Çoğu vücut dokuları tarafından sentez edilen ve gıdalardan emilen, vücutta en bol bulunan aminoasit; glutamindir. Hastalara glutamin desteği; bağışıklık yetmezliği virüsü ya da edinilmiş bağışıklık yetmezliği sendromu (HIV/AIDS) ile sepsis (kana mikropların karışması) ve yoğun egzersiz gibi süreçlerden sonra toparlanmaları için verilebilir.

BAĞIRSAĞA FAYDALI
Glutaminin; bağırsakların bütünlüğü, bağışıklık fonksiyonu ve protein sentezini artırmak suretiyle etkili olduğu düşünülmektedir. Pilot çalışmalar; metilbutirat (HMB) ve arginin ile kombine olarak kullanıldığında glutaminin AIDS ve kanserle ilgili tedavide oldukça yararlı olduğunu göstermektedir ancak daha büyük çalışmalara ihtiyaç duyulmaktadır. Araştırmalar ameliyat sonrası veya kritik durumdaki hastalarda parenteral (damar yolu) veya enteral (oral) olarak verilen serbest glutamin veya glutamin içeren dipeptidlerin; nitrojen dengesini iyileştirdiğini, intestinal (bağırsak) bütünlüğü koruduğunu göstermektedir. Glutamin ayrıca gargaraları kemoterapi ile oluşan ağız yaralarına iyi gelmektedir ama kesinliği ile ilgili araştırma gereklidir. Glutamin, bağışıklık fonksiyonlarının da sürdürülmesini sağlar. Kemoterapide kullanılan ilacın (Metotreksat-MTX); tümör hücrelerini öldürme potansiyelini artırır. Zira bu ilacın poliglutamasyonu, tümör hücrelerinden dışarı akışını bozar ve bağırsaklarda birikmesini azaltabilir. MTX kemoterapisi uygulanırken glutamin bakımından zengin gıdalarla beslenen farelerin iyileşip sağ kaldığı görülmüştür. Bulgular ameliyat sonrası hastalarda glutamin ile desteklenen total parenteral beslenmenin; nitrojen dengesini iyileştirdiği, protein sentezini artırdığı ve bağırsak permeabilitesinin (geçirgenlik) bozulmasını önlediğini düşündürmektedir.

KİLO ALDIRIYOR
Yapılan çalışmalarda glutaminin, hastalara kilo aldırdığı görülmüştür. Ayrıca HIV taşıyanlarda da yarar sağlamaktadır. Metotreksat nedeniyle görülen toksisite büyük ölçüde azalmış, karaciğer veya böbrek toksisitesi bildirilmemiş ve hiçbir hastada nötropeni (akyuvar sayısının az olması) görülmemiştir. Sonuçlar yüz güldürücüdür.

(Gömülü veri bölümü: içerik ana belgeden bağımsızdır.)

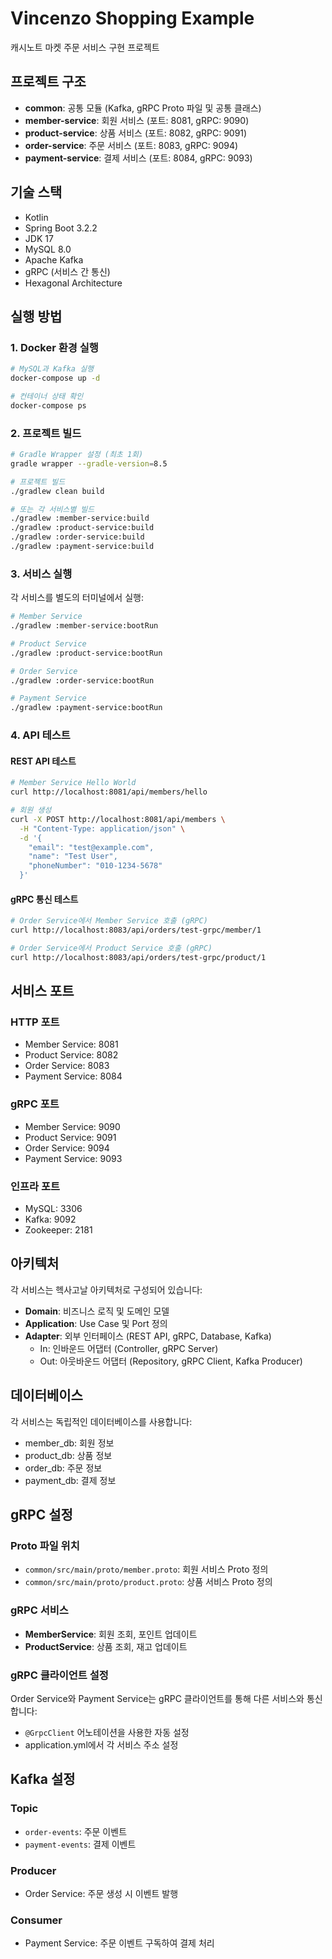 # Vincenzo Shopping Example

캐시노트 마켓 주문 서비스 구현 프로젝트

## 프로젝트 구조

- **common**: 공통 모듈 (Kafka, gRPC Proto 파일 및 공통 클래스)
- **member-service**: 회원 서비스 (포트: 8081, gRPC: 9090)
- **product-service**: 상품 서비스 (포트: 8082, gRPC: 9091)
- **order-service**: 주문 서비스 (포트: 8083, gRPC: 9094)
- **payment-service**: 결제 서비스 (포트: 8084, gRPC: 9093)

## 기술 스택

- Kotlin
- Spring Boot 3.2.2
- JDK 17
- MySQL 8.0
- Apache Kafka
- gRPC (서비스 간 통신)
- Hexagonal Architecture

## 실행 방법

### 1. Docker 환경 실행

```bash
# MySQL과 Kafka 실행
docker-compose up -d

# 컨테이너 상태 확인
docker-compose ps
```

### 2. 프로젝트 빌드

```bash
# Gradle Wrapper 설정 (최초 1회)
gradle wrapper --gradle-version=8.5

# 프로젝트 빌드
./gradlew clean build

# 또는 각 서비스별 빌드
./gradlew :member-service:build
./gradlew :product-service:build
./gradlew :order-service:build
./gradlew :payment-service:build
```

### 3. 서비스 실행

각 서비스를 별도의 터미널에서 실행:

```bash
# Member Service
./gradlew :member-service:bootRun

# Product Service
./gradlew :product-service:bootRun

# Order Service
./gradlew :order-service:bootRun

# Payment Service
./gradlew :payment-service:bootRun
```

### 4. API 테스트

#### REST API 테스트
```bash
# Member Service Hello World
curl http://localhost:8081/api/members/hello

# 회원 생성
curl -X POST http://localhost:8081/api/members \
  -H "Content-Type: application/json" \
  -d '{
    "email": "test@example.com",
    "name": "Test User",
    "phoneNumber": "010-1234-5678"
  }'
```

#### gRPC 통신 테스트
```bash
# Order Service에서 Member Service 호출 (gRPC)
curl http://localhost:8083/api/orders/test-grpc/member/1

# Order Service에서 Product Service 호출 (gRPC)
curl http://localhost:8083/api/orders/test-grpc/product/1
```

## 서비스 포트

### HTTP 포트
- Member Service: 8081
- Product Service: 8082
- Order Service: 8083
- Payment Service: 8084

### gRPC 포트
- Member Service: 9090
- Product Service: 9091
- Order Service: 9094
- Payment Service: 9093

### 인프라 포트
- MySQL: 3306
- Kafka: 9092
- Zookeeper: 2181

## 아키텍처

각 서비스는 헥사고날 아키텍처로 구성되어 있습니다:

- **Domain**: 비즈니스 로직 및 도메인 모델
- **Application**: Use Case 및 Port 정의
- **Adapter**: 외부 인터페이스 (REST API, gRPC, Database, Kafka)
  - In: 인바운드 어댑터 (Controller, gRPC Server)
  - Out: 아웃바운드 어댑터 (Repository, gRPC Client, Kafka Producer)

## 데이터베이스

각 서비스는 독립적인 데이터베이스를 사용합니다:
- member_db: 회원 정보
- product_db: 상품 정보
- order_db: 주문 정보
- payment_db: 결제 정보

## gRPC 설정

### Proto 파일 위치
- `common/src/main/proto/member.proto`: 회원 서비스 Proto 정의
- `common/src/main/proto/product.proto`: 상품 서비스 Proto 정의

### gRPC 서비스
- **MemberService**: 회원 조회, 포인트 업데이트
- **ProductService**: 상품 조회, 재고 업데이트

### gRPC 클라이언트 설정
Order Service와 Payment Service는 gRPC 클라이언트를 통해 다른 서비스와 통신합니다:
- `@GrpcClient` 어노테이션을 사용한 자동 설정
- application.yml에서 각 서비스 주소 설정

## Kafka 설정

### Topic
- `order-events`: 주문 이벤트
- `payment-events`: 결제 이벤트

### Producer
- Order Service: 주문 생성 시 이벤트 발행

### Consumer  
- Payment Service: 주문 이벤트 구독하여 결제 처리
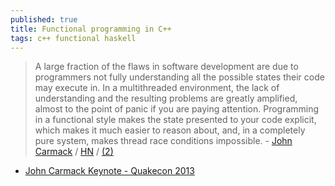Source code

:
 ```yaml
---
published: true
title: Functional programming in C++
tags: c++ functional haskell
---
```

> A large fraction of the flaws in software development are due to programmers not fully understanding all the possible states their code may execute in. In a multithreaded environment, the lack of understanding and the resulting problems are greatly amplified, almost to the point of panic if you are paying attention. Programming in a functional style makes the state presented to your code explicit, which makes it much easier to reason about, and, in a completely pure system, makes thread race conditions impossible. - [John Carmack](https://gamasutra.com/view/news/169296/Indepth_Functional_programming_in_C.php) / [HN](https://news.ycombinator.com/item?id=3896404) / [(2)](https://news.ycombinator.com/item?id=8609775)

- [John Carmack Keynote - Quakecon 2013](https://www.youtube.com/watch?v=Uooh0Y9fC_M#t=4876)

TOPLAM VÜCUT STOKLARININ YÜZDE 60'I GLUTAMİNDİR
KULLANIMI: Alkolizm, kanserle ilişkili kaşeksi, doku bütünlüğünün artırılması, HIV-AIDS ile ilişkili zayıflama, immünostimülasyon, peptik ülserler, ameliyat sonrası toparlanma, güçlülük ve dayanıklılık.
EMİLİM: 0.1 g/kg glutamin solisyonunun ağız yoluyla alınması sonrası; iki saat içinde açlık düzeylerine geri dönmeden plazma düzeyleri en az yüzde 50 artar ve tepe konsantrasyonuna ulaşılır. Sentez, glutamat ve amonyaktan adenozin trifosfata bağımlı sentezi katalize eden glutamin sentetaz; iskelet kasları, akciğer, karaciğer, beyin ve mide dokularında yüksek konsantrasyonlarda bulunur. Üstelik glutamin düzeyleri tarafından düzenlenir.
DAĞILIM: En yüksek glutamin konsantrasyonunu iskelet kasları gösterir; toplam vücut stoklarının yaklaşık yüzde 60'ını içerir.
ATILMA: Glutaminin atılma yolları tam olarak açıklığa kavuşturulmamış olmakla birlikte, araştırmalara göre muhtemelen diğer non-esansiyel aminoasitlerle aynı yolu izlemektedir.

BEYİN FONKSİYONLARI İÇİN ÇOK ÖNEMLİ
Glutamin; nitrojenin vücudun diğer bölümlerine özellikle kaslara taşınmasına yardımcı olur.
Kasların yapımında ve tamirinde etkili olduğu için glutamin takviyeli diyet uygulamaları, uzun süreli yatak istirahati gerektiren hastalıkları olanlar için faydalıdır.
Ameliyat yaralarının ve diğer yaraların iyileşme sürecinde fayda sağlamaktadır.
Glutamin; beyinde, beyin fonksiyonlarının sağlıklı çalışmasında görevli glutamik asite dönüştürülmektedir.
Sinir sistemi için önemli bir enerji kaynağıdır. Eğer beyin yeteri kadar glukoz almıyorsa enerji açığını glutamin metabolizmasını artırarak kapatır.
Karaciğerden toksin madde amonyağın atılmasına yardımcı olur.